SIESTA (computer program)

SIESTA
Initial release1996; 28 years ago (1996)
Stable release
4.1.5[1] / 4 February 2021; 3 years ago (2021-02-04)
Repositorygitlab.com/siesta-project/siesta/
Written inFortran
Available inEnglish
TypeComputational Chemistry
LicenseGPLv3
Websitesiesta-project.org
As of2021

SIESTA (Spanish Initiative for Electronic Simulations with Thousands of Atoms) is an original method and its computer program implementation, to efficiently perform electronic structure calculations and ab initio molecular dynamics simulations of molecules and solids. SIESTA uses strictly localized basis sets and the implementation of linear-scaling algorithms. Accuracy and speed can be set in a wide range, from quick exploratory calculations to highly accurate simulations matching the quality of other approaches, such as the plane-wave and all-electron methods.

SIESTA's backronym is the Spanish Initiative for Electronic Simulations with Thousands of Atoms.

Since 13 May 2016, with the 4.0 version announcement, SIESTA is released under the terms of the GPL open-source license. Source packages and access to the development versions can be obtained from the DevOps platform on GitLab.[2] The latest version Siesta-4.1.5 was released on 4 February 2021.

Features

SIESTA has these main characteristics:

  • It uses the standard Kohn-Sham self-consistent density functional method in the local density (LDA-LSD) and generalized gradient (GGA) approximations, as well as in a non-local function that includes van der Waals interactions (VDW-DF).
  • It uses norm-conserving pseudopotentials in their fully non-local (Kleinman-Bylander) form.
  • It uses atomic orbitals as a basis set, allowing unlimited multiple-zeta and angular momenta, polarization, and off-site orbitals. The radial shape of every orbital is numerical, and any shape can be used and provided by the user, with the only condition that it has to be of finite support, i.e., it has to be strictly zero beyond a user-provided distance from the corresponding nucleus. Finite-support basis sets are the key to calculating the Hamiltonian and overlap matrices in O(N) operations.
  • Projects the electron wave functions and density onto a real-space grid to calculate the Hartree and exchange-correlation potentials and their matrix elements.
  • Besides the standard Rayleigh-Ritz eigenstate method, it allows the use of localized linear combinations of the occupied orbitals (valence-bond or Wannier-like functions), making the computer time and memory scale linearly with the number of atoms. Simulations with several hundred atoms are feasible with modest workstations.
  • It is written in Fortran 95 and memory is allocated dynamically.
  • It may be compiled for serial or parallel execution (under MPI).

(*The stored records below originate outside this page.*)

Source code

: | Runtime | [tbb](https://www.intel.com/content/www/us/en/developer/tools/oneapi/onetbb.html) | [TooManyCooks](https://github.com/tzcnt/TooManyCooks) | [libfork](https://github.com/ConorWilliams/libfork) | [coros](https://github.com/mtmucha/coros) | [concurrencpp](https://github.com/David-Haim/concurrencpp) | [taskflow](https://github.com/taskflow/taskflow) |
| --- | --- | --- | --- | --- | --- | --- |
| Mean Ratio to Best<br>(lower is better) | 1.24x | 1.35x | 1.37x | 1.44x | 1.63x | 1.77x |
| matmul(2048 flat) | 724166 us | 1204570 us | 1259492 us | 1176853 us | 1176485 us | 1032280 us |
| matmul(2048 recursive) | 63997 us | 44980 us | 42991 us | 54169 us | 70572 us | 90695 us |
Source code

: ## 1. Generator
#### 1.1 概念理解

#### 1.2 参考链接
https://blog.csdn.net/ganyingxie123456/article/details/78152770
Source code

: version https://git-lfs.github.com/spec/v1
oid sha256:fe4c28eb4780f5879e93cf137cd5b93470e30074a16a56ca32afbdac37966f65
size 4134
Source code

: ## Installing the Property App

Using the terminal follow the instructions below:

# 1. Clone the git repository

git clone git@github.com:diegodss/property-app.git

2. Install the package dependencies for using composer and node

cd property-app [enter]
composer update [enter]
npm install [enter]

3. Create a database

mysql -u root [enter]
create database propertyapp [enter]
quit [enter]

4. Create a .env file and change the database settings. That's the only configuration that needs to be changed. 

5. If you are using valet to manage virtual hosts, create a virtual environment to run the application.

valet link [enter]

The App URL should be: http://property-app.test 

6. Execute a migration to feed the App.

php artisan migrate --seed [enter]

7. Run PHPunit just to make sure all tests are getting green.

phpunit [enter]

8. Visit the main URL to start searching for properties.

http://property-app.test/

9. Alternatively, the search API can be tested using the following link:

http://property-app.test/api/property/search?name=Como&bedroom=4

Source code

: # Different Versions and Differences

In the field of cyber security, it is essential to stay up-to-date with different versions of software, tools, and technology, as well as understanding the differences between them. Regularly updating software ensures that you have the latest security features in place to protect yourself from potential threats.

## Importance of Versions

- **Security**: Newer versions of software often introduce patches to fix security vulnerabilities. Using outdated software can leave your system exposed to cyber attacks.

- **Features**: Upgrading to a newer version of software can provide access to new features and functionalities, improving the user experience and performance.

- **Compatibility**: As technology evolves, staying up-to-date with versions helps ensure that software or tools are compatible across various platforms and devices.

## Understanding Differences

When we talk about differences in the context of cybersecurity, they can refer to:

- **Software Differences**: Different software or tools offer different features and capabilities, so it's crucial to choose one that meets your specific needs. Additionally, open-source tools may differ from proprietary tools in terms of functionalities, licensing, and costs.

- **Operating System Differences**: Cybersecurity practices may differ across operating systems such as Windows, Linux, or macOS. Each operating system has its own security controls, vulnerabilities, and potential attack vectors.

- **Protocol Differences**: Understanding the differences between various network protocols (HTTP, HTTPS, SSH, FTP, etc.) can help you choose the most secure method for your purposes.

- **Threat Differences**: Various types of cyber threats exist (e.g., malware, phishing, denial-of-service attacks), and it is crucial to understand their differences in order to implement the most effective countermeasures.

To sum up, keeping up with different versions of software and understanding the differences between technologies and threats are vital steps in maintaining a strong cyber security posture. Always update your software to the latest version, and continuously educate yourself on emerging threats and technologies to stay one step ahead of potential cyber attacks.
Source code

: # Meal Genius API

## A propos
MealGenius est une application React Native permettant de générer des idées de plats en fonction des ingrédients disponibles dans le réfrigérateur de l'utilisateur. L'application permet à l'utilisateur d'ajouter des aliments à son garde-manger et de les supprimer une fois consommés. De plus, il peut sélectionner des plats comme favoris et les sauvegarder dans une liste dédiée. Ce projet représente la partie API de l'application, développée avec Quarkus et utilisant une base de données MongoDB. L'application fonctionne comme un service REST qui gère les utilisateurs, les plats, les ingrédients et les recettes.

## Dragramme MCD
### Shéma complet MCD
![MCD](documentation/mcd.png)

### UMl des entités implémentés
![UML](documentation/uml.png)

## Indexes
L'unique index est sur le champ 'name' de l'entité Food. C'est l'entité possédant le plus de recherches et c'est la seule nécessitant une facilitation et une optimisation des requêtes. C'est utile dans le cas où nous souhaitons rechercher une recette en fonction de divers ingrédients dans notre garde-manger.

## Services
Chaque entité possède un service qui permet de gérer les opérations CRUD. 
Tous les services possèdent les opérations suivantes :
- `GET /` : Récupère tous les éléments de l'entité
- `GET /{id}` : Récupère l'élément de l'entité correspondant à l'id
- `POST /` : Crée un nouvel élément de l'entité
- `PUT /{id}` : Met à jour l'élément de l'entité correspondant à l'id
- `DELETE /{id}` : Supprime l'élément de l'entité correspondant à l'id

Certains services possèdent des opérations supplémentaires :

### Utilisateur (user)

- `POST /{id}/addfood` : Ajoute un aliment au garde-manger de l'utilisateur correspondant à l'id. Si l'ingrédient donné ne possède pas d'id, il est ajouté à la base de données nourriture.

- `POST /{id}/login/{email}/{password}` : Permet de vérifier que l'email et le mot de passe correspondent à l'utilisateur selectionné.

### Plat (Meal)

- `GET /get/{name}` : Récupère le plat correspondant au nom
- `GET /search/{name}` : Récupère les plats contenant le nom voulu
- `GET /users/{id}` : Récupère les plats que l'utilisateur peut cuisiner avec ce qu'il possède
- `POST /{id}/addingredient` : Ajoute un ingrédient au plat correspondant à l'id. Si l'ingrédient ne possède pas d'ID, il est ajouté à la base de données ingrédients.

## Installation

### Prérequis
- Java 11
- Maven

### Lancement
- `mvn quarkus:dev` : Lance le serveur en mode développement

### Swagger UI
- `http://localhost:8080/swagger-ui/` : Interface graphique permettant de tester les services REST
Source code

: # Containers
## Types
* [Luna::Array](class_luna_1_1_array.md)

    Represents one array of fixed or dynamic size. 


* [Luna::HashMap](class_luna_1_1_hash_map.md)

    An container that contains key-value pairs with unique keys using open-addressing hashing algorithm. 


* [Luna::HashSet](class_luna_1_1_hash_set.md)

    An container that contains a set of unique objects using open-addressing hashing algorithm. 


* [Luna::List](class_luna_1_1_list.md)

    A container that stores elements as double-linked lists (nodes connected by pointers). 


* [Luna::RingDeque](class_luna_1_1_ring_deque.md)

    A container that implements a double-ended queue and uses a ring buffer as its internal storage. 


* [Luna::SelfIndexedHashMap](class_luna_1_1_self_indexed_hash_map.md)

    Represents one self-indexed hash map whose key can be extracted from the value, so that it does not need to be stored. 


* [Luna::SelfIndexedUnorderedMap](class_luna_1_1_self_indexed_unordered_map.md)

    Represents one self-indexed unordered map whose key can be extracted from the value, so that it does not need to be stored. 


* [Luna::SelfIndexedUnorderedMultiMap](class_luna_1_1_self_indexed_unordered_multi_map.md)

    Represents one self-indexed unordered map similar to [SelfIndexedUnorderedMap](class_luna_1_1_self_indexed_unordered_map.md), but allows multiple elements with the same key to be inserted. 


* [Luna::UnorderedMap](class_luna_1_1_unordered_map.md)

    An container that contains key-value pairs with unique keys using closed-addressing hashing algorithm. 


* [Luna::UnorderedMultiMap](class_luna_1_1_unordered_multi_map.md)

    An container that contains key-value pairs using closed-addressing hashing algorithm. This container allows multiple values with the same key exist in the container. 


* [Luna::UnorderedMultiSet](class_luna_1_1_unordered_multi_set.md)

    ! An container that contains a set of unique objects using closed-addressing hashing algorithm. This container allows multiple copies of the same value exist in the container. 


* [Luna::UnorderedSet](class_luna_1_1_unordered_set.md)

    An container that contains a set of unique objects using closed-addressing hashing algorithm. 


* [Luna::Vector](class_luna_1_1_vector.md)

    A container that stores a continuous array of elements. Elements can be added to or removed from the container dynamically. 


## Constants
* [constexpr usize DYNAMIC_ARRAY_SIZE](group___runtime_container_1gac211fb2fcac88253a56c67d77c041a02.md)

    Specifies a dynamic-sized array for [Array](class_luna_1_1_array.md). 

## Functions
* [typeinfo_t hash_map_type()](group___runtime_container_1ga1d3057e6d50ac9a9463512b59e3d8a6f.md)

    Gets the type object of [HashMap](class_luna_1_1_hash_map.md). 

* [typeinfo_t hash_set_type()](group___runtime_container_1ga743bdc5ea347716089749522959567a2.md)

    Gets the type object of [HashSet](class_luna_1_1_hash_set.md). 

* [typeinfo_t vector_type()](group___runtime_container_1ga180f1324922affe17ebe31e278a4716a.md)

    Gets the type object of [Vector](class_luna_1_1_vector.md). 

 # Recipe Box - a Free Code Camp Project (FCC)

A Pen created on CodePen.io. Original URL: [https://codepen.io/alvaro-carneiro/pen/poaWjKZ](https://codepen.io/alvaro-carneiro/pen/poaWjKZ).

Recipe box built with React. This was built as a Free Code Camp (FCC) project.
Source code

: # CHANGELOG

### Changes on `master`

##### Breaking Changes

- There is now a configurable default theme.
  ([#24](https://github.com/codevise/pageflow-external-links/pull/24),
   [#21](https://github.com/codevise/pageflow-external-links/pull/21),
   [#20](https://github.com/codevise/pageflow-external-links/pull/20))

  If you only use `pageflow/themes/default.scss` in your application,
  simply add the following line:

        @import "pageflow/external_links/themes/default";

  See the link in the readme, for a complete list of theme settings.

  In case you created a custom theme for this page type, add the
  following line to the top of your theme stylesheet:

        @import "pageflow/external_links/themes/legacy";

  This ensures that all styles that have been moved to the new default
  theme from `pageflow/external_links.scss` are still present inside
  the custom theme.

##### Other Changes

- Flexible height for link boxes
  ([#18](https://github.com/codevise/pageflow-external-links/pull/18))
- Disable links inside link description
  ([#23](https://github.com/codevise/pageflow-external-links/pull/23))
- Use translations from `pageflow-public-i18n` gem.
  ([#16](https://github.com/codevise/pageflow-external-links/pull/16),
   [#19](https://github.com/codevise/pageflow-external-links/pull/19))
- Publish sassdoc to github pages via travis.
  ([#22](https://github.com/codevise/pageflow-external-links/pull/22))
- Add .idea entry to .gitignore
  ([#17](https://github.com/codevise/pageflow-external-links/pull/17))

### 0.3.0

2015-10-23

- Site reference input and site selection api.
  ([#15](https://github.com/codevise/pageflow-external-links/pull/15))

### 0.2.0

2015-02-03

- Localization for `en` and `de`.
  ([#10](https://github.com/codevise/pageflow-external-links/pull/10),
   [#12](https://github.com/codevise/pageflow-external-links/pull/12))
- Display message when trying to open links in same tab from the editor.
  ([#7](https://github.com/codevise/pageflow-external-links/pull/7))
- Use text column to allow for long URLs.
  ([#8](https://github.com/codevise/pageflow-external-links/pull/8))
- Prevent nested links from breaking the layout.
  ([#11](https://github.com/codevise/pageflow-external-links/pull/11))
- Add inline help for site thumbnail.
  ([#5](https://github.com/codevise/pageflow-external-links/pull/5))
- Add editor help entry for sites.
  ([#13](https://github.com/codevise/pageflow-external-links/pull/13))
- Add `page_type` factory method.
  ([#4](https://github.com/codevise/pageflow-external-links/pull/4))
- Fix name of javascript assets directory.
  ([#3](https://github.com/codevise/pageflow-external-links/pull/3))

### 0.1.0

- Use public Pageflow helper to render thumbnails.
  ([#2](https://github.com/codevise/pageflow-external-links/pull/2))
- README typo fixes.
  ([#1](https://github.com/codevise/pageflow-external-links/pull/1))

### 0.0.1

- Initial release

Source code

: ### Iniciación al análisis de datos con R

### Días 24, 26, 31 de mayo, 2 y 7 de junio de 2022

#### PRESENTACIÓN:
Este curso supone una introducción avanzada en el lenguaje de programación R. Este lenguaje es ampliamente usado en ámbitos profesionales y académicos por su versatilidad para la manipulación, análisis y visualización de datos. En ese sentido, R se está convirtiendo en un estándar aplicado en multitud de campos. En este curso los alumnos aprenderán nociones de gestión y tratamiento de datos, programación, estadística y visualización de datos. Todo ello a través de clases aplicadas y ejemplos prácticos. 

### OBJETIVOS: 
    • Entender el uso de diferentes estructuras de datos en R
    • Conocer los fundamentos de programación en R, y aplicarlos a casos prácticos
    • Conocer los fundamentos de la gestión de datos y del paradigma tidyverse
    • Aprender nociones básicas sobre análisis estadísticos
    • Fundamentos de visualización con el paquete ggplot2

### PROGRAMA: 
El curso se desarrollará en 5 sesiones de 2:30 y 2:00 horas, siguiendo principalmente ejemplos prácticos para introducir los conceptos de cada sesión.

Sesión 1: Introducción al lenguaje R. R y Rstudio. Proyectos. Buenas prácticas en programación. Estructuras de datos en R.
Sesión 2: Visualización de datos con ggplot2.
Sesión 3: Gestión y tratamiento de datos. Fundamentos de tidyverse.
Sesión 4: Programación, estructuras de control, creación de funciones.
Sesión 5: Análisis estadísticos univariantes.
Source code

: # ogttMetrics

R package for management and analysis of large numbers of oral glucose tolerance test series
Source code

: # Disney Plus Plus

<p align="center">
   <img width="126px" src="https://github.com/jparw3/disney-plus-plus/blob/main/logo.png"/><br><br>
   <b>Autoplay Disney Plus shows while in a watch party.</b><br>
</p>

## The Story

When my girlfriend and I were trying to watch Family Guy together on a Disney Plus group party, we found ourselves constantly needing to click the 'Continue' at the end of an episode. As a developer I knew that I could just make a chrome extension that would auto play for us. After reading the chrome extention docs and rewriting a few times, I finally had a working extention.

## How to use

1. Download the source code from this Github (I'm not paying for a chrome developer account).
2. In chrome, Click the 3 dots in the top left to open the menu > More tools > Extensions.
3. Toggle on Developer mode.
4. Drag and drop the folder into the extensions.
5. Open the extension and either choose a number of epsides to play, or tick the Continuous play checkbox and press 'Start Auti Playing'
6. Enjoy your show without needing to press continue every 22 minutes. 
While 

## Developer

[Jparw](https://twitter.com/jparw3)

SIESTA routinely provides:

  • Total and partial energies.
  • Atomic forces.
  • Stress tensor.
  • Electric dipole moment.
  • Atomic, orbital, and bond populations (Mulliken).
  • Electron density.

And also (though not all options are compatible):

  • Geometry relaxation, fixed or variable cell.
  • Constant-temperature molecular dynamics (Nose thermostat).
  • Variable cell dynamics (Parrinello-Rahman).
  • Spin-polarized calculations (collinear or not).
  • k-sampling of the Brillouin zone.
  • The local and orbital-projected density of states.
  • COOP and COHP curves for chemical bonding analysis.
  • Dielectric polarization.
  • Vibrations (phonons).
  • Band structure.
  • Ballistic electron transport under non-equilibrium (through TranSIESTA)

Strengths of SIESTA

SIESTA's main strengths are:

  1. Flexible accuracy and speed.
  2. It can tackle computationally demanding systems (systems currently out of the reach of plane-wave codes).[citation needed]
  3. Efficient parallelization.

The use of a linear combination of numerical atomic orbitals makes SIESTA a DFT code. SIESTA can produce very fast calculations with small basis sets, allowing the computation of systems with thousands of atoms. Alternatively, the use of more complete and accurate bases achieves accuracies comparable to those of standard plane wave calculations, with competitive performance.

Implemented Solutions

SIESTA is in continuous development since it was implemented in 1996. The main solutions implemented in the current version are:

  • Collinear and non-collinear spin-polarised calculations
  • Efficient implementation of Van der Waals functional
  • Wannier function implementation
  • TranSIESTA/TBTrans module with any number of electrodes N>=1
  • On-site Coulomb corrections (DFT+U)
  • Description of strongly localized electrons, transition metal oxides
  • Spin-orbit coupling (SOC)
  • Topological insulator, semiconductor structures, and quantum-transport calculations
  • NEB (Nudged Elastic Band) (interfacing with LUA)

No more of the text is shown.